Dernier épisode de la trilogie Cornetto : après Shaun of the Dead (2004) et Hot Fuzz (2007), Edgar Wright achève sa trilogie avec The World’s End (2013), comédie de science-fiction apocalyptique qui est probablement le film le plus touchant, le plus personnel et sans doute le plus mature du cinéaste parmi les trois. Mené par l’inséparable trio Edgar Wright – Simon Pegg – Nick Frost, The World’s End est une réflexion personnelle du cinéaste britannique sur la nostalgie, le passage à l’âge adulte et l’impossibilité de revenir en arrière.
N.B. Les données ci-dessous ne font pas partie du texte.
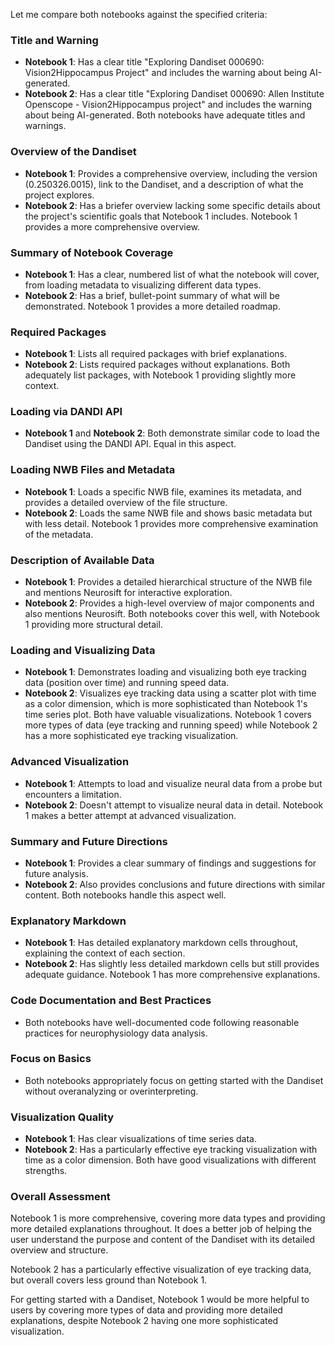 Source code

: Let me compare both notebooks against the specified criteria:

### Title and Warning
- **Notebook 1**: Has a clear title "Exploring Dandiset 000690: Vision2Hippocampus Project" and includes the warning about being AI-generated.
- **Notebook 2**: Has a clear title "Exploring Dandiset 000690: Allen Institute Openscope - Vision2Hippocampus project" and includes the warning about being AI-generated.
Both notebooks have adequate titles and warnings.

### Overview of the Dandiset
- **Notebook 1**: Provides a comprehensive overview, including the version (0.250326.0015), link to the Dandiset, and a description of what the project explores.
- **Notebook 2**: Has a briefer overview lacking some specific details about the project's scientific goals that Notebook 1 includes.
Notebook 1 provides a more comprehensive overview.

### Summary of Notebook Coverage
- **Notebook 1**: Has a clear, numbered list of what the notebook will cover, from loading metadata to visualizing different data types.
- **Notebook 2**: Has a brief, bullet-point summary of what will be demonstrated.
Notebook 1 provides a more detailed roadmap.

### Required Packages
- **Notebook 1**: Lists all required packages with brief explanations.
- **Notebook 2**: Lists required packages without explanations.
Both adequately list packages, with Notebook 1 providing slightly more context.

### Loading via DANDI API
- **Notebook 1** and **Notebook 2**: Both demonstrate similar code to load the Dandiset using the DANDI API.
Equal in this aspect.

### Loading NWB Files and Metadata
- **Notebook 1**: Loads a specific NWB file, examines its metadata, and provides a detailed overview of the file structure.
- **Notebook 2**: Loads the same NWB file and shows basic metadata but with less detail.
Notebook 1 provides more comprehensive examination of the metadata.

### Description of Available Data
- **Notebook 1**: Provides a detailed hierarchical structure of the NWB file and mentions Neurosift for interactive exploration.
- **Notebook 2**: Provides a high-level overview of major components and also mentions Neurosift.
Both notebooks cover this well, with Notebook 1 providing more structural detail.

### Loading and Visualizing Data
- **Notebook 1**: Demonstrates loading and visualizing both eye tracking data (position over time) and running speed data.
- **Notebook 2**: Visualizes eye tracking data using a scatter plot with time as a color dimension, which is more sophisticated than Notebook 1's time series plot.
Both have valuable visualizations. Notebook 1 covers more types of data (eye tracking and running speed) while Notebook 2 has a more sophisticated eye tracking visualization.

### Advanced Visualization
- **Notebook 1**: Attempts to load and visualize neural data from a probe but encounters a limitation.
- **Notebook 2**: Doesn't attempt to visualize neural data in detail.
Notebook 1 makes a better attempt at advanced visualization.

### Summary and Future Directions
- **Notebook 1**: Provides a clear summary of findings and suggestions for future analysis.
- **Notebook 2**: Also provides conclusions and future directions with similar content.
Both notebooks handle this aspect well.

### Explanatory Markdown
- **Notebook 1**: Has detailed explanatory markdown cells throughout, explaining the context of each section.
- **Notebook 2**: Has slightly less detailed markdown cells but still provides adequate guidance.
Notebook 1 has more comprehensive explanations.

### Code Documentation and Best Practices
- Both notebooks have well-documented code following reasonable practices for neurophysiology data analysis.

### Focus on Basics
- Both notebooks appropriately focus on getting started with the Dandiset without overanalyzing or overinterpreting.

### Visualization Quality
- **Notebook 1**: Has clear visualizations of time series data.
- **Notebook 2**: Has a particularly effective eye tracking visualization with time as a color dimension.
Both have good visualizations with different strengths.

### Overall Assessment
Notebook 1 is more comprehensive, covering more data types and providing more detailed explanations throughout. It does a better job of helping the user understand the purpose and content of the Dandiset with its detailed overview and structure.

Notebook 2 has a particularly effective visualization of eye tracking data, but overall covers less ground than Notebook 1.

For getting started with a Dandiset, Notebook 1 would be more helpful to users by covering more types of data and providing more detailed explanations, despite Notebook 2 having one more sophisticated visualization.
Cinq potes, douze bars, soixante pintes : désireux de reproduire la nuit d’ivresse inachevée de leur adolescence, en 1990, Gary King (joué avec une incroyable intensité par Simon Pegg) regroupe ses amis d’enfance à Newton Haven vingt ans plus tard pour un marathon éthylique qui les mènera cette fois – Gary en est persuadé – jusqu’au dernier bar : The World’s End. Au cours de leur périple, les cinq protagonistes vont vite se rendre compte que quelque chose a changé à propos de leur ville d’enfance, et que quelque chose remplace la population.

Le trio reste fidèle à ce qui fait la force de cette trilogie : le mélange des genres. Dans Shaun of the Dead et Hot Fuzz, les deux précédents films de la trilogie, Edgar Wright s’amusait à parodier les genres concernés, tout en leur rendant hommage et en n’oubliant pas de développer une identité propre. Shaun of the Dead faisait des références évidentes au travail de George A. Romero (Night of the Living Dead (1968)), et met en scène un loser qui tente de reprendre sa vie en main à travers une apocalypse zombie, tandis que Hot Fuzz, comédie policière survitaminée, rappelle les buddy cop movies tels que Point Break (1991) ou encore Bad Boys II (2003).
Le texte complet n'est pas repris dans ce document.